• PROBLEM DETAILS
Compute how many lines in the entries below contain "Always", and output nothing but the number.

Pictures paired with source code
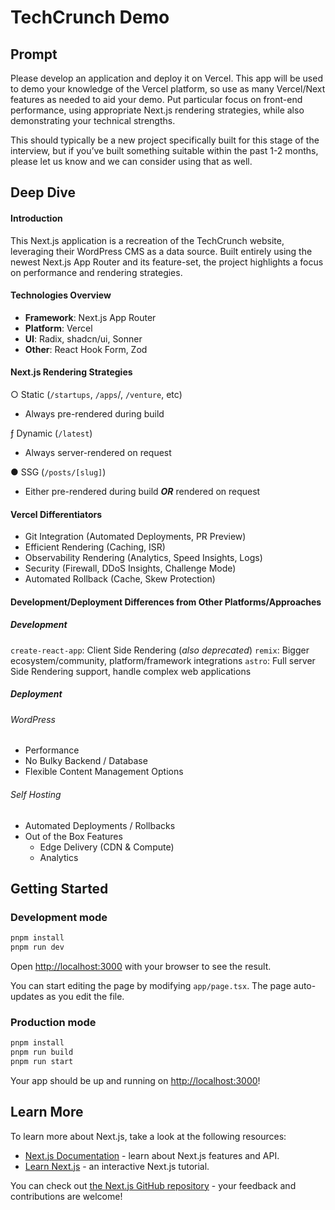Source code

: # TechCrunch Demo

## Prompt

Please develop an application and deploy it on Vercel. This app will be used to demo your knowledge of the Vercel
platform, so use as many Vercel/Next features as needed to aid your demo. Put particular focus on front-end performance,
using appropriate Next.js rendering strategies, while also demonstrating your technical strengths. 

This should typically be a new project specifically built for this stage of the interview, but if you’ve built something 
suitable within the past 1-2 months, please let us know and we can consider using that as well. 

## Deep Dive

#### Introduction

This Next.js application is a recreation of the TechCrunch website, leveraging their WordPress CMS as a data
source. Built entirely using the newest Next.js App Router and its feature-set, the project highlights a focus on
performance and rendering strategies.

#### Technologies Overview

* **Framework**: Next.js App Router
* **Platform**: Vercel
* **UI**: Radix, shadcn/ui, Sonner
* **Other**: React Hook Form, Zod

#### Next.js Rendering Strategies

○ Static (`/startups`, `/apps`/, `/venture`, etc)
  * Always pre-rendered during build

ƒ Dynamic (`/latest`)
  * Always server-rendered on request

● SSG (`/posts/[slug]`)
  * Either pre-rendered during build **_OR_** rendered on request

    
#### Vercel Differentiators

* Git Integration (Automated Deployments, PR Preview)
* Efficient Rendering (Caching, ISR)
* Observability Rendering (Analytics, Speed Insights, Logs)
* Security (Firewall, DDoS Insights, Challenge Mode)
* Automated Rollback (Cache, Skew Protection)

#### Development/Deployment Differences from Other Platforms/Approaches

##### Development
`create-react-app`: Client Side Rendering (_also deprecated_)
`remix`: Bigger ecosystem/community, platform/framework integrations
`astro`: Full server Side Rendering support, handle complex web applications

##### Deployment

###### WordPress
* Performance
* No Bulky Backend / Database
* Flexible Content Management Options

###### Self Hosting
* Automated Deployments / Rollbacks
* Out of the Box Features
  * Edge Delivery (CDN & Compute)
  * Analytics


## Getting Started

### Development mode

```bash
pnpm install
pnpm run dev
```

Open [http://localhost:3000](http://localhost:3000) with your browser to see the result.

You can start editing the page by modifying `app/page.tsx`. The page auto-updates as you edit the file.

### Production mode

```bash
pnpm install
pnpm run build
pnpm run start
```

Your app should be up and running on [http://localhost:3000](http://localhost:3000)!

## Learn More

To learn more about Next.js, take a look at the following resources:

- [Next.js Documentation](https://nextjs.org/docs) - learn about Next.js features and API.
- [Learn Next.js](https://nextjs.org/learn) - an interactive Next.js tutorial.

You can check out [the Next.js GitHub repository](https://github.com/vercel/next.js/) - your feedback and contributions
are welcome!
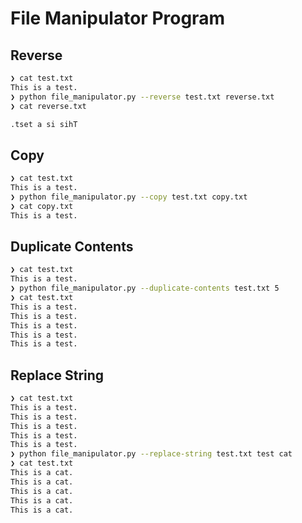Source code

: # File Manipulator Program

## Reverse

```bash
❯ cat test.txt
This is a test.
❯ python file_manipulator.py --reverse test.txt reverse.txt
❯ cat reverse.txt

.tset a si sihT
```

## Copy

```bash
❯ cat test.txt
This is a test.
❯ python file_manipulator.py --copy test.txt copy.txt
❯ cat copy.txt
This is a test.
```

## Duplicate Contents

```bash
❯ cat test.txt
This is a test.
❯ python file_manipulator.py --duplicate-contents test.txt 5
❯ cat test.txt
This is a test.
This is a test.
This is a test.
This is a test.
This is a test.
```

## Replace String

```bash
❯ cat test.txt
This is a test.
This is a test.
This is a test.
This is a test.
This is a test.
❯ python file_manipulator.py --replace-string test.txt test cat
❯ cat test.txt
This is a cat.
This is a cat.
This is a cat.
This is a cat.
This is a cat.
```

• RESULT OF THIS EXERCISE
2